In Toronto, Chirowamhangu cooked a beef Wellington for friends one night, her first experience working with puff pastry. She soon realized that the pastry-swathed treat of her youth wasn't available anywhere in the city, and began experimenting in an effort to recreate the exact flavour of the steak and onion filling.

"I didn't have a recipe whatsoever - I was going from the taste in my head. And when what I was thinking and what I was tasting merged, it was like, 'Yesssss!'"

She soon rounded out the lineup with a mild chicken-and-mushroom version with a touch of pale gravy, a beef-and-kale inspired by a stew commonly found on family dinner tables across Zimbabwe and a vegetarian option that reimagines a staple tomato-kale dish with carrots for bulk and mushrooms for umami. (Meat pies are $4.99, while the veggie is $4.50.)

She chose to set up shop in Market 707 on Dundas West, one of the city's favourite showcases for lesser-known street foods and cheap-and-cheerful dishes from around the globe.

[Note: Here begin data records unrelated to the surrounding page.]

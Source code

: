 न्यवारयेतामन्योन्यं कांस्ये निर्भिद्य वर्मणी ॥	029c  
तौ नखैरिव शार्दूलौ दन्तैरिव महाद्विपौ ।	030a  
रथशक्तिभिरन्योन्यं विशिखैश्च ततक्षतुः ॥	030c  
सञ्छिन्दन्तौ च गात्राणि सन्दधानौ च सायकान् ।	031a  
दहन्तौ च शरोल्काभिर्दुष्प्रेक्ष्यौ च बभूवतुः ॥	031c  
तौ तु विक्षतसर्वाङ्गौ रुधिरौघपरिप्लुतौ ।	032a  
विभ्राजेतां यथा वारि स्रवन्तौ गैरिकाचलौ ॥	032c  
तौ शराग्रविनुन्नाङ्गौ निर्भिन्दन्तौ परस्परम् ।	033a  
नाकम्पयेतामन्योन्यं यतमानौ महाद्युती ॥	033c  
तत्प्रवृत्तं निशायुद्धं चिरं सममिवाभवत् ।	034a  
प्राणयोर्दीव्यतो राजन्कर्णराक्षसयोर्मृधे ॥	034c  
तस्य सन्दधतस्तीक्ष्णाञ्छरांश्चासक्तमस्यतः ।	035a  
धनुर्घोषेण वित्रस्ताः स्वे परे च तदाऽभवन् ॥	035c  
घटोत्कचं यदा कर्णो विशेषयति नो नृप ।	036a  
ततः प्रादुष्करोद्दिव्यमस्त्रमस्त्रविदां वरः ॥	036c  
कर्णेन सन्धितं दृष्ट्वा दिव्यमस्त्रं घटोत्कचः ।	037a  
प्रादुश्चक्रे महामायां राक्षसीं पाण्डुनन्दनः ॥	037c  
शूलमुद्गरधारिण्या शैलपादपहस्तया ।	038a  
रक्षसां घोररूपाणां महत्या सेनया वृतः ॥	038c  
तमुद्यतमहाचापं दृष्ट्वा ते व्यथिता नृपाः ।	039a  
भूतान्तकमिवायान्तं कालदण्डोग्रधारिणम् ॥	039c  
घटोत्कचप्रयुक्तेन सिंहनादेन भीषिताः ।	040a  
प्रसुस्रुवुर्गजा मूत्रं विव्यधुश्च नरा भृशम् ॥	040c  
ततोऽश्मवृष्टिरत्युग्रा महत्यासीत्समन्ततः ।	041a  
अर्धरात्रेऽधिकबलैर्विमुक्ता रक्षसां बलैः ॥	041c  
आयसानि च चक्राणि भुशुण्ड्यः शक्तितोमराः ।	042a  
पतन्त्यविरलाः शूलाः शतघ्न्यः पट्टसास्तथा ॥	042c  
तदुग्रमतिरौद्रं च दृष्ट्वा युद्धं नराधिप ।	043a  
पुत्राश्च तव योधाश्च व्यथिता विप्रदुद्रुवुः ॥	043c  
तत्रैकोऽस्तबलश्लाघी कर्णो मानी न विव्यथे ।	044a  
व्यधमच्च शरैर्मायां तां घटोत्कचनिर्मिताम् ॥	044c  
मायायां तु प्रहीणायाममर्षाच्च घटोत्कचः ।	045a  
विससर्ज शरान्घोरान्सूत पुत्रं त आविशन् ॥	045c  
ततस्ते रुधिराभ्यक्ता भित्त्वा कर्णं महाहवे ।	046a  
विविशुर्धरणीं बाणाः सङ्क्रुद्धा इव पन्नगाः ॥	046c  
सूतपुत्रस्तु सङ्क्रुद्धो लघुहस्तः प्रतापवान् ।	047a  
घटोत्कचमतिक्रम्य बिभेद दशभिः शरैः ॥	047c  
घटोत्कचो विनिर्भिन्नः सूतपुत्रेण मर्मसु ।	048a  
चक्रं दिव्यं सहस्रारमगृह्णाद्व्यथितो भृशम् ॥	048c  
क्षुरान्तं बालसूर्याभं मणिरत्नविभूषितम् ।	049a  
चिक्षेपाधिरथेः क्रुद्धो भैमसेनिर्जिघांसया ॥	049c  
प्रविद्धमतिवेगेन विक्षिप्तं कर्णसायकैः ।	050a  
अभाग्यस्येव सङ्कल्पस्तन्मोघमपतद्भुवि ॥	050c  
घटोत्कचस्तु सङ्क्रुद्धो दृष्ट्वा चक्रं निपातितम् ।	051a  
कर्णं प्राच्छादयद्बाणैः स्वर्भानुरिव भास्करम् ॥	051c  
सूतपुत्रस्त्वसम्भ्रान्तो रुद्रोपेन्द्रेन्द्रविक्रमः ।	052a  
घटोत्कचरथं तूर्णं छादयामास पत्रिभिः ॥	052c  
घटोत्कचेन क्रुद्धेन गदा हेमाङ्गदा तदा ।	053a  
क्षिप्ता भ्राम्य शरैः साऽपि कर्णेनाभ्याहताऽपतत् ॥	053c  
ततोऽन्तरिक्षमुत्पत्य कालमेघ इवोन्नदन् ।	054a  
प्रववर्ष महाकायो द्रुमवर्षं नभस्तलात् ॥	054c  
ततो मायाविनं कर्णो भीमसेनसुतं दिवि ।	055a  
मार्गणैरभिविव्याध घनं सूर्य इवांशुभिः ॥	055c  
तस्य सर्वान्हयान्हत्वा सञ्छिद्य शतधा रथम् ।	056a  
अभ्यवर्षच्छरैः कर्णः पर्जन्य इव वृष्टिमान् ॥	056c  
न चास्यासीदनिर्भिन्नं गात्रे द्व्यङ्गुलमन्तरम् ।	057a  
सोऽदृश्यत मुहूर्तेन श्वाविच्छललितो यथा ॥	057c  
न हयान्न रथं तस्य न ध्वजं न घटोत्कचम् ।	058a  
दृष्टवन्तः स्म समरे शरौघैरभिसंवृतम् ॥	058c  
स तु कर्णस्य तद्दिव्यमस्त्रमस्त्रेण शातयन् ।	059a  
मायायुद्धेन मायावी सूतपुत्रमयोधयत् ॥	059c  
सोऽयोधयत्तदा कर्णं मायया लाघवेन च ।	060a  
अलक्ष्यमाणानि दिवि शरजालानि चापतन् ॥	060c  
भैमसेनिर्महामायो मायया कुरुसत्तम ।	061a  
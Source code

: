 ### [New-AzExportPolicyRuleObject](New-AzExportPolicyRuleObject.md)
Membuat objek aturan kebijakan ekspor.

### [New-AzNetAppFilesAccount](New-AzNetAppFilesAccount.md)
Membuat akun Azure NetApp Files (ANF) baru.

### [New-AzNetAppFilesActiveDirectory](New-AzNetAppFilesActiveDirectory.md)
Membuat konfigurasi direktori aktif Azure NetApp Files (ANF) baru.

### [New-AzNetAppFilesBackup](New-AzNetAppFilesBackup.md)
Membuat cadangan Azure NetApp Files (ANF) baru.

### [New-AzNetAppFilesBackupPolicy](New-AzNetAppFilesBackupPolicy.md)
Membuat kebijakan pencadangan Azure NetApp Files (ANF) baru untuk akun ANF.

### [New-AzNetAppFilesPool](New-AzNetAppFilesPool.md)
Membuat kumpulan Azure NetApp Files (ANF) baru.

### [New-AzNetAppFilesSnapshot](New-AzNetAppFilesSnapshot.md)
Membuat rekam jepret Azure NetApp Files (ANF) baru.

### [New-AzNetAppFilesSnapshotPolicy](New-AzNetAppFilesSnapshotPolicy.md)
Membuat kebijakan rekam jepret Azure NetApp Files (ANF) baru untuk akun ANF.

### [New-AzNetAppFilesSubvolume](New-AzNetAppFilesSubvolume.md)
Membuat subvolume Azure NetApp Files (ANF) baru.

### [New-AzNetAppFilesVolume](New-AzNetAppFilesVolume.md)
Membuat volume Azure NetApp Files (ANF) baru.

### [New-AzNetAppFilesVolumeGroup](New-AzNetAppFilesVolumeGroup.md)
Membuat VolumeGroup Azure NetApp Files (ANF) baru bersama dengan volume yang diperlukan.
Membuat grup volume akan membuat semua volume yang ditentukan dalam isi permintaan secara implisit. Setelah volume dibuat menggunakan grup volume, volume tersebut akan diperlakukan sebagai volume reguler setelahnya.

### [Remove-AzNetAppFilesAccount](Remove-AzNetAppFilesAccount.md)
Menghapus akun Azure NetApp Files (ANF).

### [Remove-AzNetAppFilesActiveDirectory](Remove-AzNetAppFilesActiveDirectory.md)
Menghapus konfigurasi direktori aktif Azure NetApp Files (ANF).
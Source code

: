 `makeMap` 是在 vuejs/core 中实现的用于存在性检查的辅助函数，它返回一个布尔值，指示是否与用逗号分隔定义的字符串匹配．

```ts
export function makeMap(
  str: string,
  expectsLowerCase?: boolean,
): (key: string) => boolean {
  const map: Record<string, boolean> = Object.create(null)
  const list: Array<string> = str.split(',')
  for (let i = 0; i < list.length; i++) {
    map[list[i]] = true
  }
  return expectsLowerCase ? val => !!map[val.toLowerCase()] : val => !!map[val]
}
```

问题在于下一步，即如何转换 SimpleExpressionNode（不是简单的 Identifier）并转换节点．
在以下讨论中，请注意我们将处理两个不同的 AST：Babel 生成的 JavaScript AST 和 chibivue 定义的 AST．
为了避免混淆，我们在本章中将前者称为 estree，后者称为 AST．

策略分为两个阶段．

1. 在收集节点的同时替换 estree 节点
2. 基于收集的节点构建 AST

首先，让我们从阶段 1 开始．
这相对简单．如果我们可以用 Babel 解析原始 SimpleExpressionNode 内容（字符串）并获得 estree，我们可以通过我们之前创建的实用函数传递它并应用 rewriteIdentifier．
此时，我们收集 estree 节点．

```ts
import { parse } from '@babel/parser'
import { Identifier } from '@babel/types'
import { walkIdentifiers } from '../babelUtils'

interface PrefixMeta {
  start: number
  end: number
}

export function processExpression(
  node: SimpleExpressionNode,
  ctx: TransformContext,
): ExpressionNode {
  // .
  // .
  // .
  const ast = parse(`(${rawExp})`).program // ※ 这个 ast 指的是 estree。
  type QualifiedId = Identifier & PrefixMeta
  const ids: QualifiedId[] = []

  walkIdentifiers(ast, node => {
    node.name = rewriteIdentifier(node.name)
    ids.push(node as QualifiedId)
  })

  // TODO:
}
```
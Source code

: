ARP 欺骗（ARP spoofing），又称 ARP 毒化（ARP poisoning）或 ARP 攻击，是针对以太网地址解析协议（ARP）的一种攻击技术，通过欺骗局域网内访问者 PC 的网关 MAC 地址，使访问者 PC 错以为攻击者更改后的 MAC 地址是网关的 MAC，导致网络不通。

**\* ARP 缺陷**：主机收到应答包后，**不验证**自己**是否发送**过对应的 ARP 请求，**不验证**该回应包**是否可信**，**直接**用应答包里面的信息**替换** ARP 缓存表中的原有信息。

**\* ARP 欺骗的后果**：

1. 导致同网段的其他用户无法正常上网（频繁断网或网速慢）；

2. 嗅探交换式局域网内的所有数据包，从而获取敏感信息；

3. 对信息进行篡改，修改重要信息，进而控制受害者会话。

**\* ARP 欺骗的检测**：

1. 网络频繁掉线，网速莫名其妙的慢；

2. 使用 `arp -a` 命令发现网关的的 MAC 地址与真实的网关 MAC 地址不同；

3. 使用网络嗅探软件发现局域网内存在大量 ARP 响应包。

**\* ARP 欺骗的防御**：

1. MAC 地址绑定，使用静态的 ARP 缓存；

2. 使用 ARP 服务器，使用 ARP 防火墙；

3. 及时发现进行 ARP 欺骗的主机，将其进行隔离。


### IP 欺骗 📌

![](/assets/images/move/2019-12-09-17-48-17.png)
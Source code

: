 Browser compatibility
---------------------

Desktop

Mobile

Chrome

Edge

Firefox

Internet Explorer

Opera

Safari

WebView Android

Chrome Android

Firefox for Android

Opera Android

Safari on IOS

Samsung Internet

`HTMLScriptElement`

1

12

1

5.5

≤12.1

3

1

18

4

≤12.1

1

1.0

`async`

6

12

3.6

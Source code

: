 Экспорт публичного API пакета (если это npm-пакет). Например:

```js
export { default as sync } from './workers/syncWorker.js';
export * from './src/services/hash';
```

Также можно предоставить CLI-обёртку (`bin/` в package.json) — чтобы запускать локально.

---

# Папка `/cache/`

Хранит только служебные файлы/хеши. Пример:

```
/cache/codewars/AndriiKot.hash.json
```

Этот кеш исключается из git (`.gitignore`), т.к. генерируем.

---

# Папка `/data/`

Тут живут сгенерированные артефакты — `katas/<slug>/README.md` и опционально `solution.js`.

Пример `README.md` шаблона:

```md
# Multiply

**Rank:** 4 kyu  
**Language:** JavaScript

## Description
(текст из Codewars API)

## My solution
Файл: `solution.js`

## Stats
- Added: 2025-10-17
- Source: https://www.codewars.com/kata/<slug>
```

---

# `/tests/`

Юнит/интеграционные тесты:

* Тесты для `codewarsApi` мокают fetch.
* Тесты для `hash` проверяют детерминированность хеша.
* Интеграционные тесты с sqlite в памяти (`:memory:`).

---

"A friend of mine came to visit, and she was like, 'It's like the United Nations of food,'" Chirowamhangu marvels. "You've got something from the Caribbean, something from Japan, from Afghanistan, Zimbabwe, Philippines, Canada, Colombia. It's an amazing market.

"Because (our pies are) something unique, something different, we thought this would be the perfect place to see if Toronto would like them."

As it turns out, we do. Given that the Jamaican meat patty is pretty much Toronto's unofficial snack, it's perhaps not surprising that Mnandi's pies are to our collective taste. 

Zimbabwean eats are few and far between in the city, and while those unfamiliar with the country's cuisine have been game to try it - and instantly charmed - it's meant more than Chirowamhangu could have predicted.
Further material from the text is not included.